Rain falls on everyone, good and bad, Jesus said in Matthew 5:45. We can’t prevent it, but we can choose how to respond to it.
Our friends responded with a heartsong of thanksgiving after a recent fire destroyed their two cars, a garage and a shed. Miraculously, only one corner of the siding on their house burned. Weeks later, the song has increased, as they’ve seen more evidence of God’s protection and provision over their lives and relationships.
I’ve lived long enough to realize something huge. Every time I get what I’ve really wanted, pined for or simply hoped for, it comes with a down-side I never expected: cost, maintenance, worry, others’ jealousy, even a struggle against pride. But whenever I’ve gotten something I didn’t want, didn’t expect or even feared, I find, somewhere in the aftermath, rich blessings I couldn’t have received otherwise.

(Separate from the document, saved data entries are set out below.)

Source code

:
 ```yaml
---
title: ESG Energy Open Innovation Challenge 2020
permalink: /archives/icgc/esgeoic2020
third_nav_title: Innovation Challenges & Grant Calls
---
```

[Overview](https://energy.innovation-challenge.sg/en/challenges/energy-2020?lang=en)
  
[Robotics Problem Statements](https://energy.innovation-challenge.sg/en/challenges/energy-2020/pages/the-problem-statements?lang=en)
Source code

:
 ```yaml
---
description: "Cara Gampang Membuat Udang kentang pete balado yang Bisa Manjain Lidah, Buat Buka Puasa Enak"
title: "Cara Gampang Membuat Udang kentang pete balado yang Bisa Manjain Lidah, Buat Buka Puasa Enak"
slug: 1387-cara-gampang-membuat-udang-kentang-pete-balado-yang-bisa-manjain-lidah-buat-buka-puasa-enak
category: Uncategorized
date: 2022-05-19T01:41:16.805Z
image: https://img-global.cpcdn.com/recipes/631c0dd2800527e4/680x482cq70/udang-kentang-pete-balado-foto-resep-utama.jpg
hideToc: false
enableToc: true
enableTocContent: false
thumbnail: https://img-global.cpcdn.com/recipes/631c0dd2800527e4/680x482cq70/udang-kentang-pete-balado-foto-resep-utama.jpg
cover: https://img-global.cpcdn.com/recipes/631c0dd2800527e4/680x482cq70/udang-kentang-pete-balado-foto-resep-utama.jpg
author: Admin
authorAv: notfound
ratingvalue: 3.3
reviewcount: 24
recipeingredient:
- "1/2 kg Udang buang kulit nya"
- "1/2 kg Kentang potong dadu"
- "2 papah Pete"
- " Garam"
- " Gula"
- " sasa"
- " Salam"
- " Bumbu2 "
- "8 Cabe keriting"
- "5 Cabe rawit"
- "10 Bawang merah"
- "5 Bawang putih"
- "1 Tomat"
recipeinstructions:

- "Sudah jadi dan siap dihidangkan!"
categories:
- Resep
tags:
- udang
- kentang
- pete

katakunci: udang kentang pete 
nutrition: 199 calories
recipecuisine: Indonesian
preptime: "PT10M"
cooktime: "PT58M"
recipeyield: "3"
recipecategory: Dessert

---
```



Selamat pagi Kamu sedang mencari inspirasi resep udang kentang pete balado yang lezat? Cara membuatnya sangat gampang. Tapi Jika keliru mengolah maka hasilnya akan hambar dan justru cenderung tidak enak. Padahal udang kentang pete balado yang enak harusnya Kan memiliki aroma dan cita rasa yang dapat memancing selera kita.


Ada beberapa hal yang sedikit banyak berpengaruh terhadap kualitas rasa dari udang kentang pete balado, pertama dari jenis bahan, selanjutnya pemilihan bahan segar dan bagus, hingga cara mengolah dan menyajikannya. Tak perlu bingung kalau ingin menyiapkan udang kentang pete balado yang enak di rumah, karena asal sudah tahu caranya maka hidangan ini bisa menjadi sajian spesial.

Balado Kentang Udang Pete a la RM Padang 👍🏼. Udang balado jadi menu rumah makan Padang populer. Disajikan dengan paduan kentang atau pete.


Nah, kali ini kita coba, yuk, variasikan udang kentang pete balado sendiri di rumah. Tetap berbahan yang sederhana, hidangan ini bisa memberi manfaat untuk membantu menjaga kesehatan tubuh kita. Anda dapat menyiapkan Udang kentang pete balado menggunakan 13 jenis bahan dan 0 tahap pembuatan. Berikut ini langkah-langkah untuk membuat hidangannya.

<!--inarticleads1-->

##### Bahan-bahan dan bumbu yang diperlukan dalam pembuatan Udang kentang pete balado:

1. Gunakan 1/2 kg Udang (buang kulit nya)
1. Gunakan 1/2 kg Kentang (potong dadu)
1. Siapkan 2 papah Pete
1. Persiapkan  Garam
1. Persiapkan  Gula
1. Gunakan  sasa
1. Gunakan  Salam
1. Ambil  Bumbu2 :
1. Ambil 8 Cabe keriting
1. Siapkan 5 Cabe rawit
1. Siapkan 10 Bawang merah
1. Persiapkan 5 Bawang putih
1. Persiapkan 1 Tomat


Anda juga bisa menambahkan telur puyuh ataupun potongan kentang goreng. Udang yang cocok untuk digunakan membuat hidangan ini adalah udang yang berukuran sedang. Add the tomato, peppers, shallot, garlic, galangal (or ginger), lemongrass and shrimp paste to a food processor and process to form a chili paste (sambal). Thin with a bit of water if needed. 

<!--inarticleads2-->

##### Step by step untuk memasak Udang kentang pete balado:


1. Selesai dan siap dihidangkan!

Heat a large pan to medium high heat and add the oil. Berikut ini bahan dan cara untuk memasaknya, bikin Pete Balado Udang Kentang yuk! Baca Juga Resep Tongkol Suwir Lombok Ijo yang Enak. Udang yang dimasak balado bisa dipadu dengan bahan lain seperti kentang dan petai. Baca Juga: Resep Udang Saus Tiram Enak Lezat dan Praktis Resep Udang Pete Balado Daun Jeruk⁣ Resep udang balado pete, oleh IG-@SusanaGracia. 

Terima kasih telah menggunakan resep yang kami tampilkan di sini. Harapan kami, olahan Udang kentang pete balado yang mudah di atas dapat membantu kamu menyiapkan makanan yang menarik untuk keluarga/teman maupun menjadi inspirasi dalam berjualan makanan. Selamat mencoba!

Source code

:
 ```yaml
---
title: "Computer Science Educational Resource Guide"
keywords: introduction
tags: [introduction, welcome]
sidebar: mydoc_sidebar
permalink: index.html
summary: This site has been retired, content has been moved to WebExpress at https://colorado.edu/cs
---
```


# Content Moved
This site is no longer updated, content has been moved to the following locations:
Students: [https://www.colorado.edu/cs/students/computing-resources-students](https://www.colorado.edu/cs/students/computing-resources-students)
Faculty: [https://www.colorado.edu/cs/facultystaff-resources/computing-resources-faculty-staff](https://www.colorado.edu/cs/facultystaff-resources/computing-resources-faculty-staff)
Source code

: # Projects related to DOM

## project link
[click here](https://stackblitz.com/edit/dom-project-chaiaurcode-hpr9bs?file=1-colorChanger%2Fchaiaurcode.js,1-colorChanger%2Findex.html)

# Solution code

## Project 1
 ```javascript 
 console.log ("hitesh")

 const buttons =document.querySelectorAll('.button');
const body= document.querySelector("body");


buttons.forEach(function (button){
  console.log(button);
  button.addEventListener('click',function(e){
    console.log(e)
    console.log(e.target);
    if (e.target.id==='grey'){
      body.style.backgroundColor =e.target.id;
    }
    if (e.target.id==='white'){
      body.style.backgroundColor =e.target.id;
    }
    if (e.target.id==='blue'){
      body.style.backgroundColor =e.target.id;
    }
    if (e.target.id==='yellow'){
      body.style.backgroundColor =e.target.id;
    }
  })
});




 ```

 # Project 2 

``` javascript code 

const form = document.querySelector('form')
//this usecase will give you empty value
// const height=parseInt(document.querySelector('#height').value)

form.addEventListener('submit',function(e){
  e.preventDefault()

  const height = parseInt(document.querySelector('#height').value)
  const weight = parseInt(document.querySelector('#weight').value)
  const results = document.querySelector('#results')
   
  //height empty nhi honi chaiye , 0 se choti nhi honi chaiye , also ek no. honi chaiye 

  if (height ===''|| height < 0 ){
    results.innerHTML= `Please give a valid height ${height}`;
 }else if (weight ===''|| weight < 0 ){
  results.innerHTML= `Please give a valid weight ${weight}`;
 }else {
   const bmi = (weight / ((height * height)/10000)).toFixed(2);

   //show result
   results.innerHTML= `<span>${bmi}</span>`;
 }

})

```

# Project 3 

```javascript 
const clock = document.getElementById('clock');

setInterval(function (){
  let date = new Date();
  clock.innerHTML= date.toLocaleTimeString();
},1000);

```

As I write, the sun shines. The rain has stopped. Birds sing. Extra water seeps back into the earth and blessings have emerged: We found reason to get together, to work side by side, to take in and/or feed tired and needy strangers, to encourage each other and laugh at ourselves. Yes, we lost some things, but we found kindness and love.
We’ll long remember the Saskatchewan flood of 2014. Let’s also remember that the flood of God’s mercy stretched deeper and wider.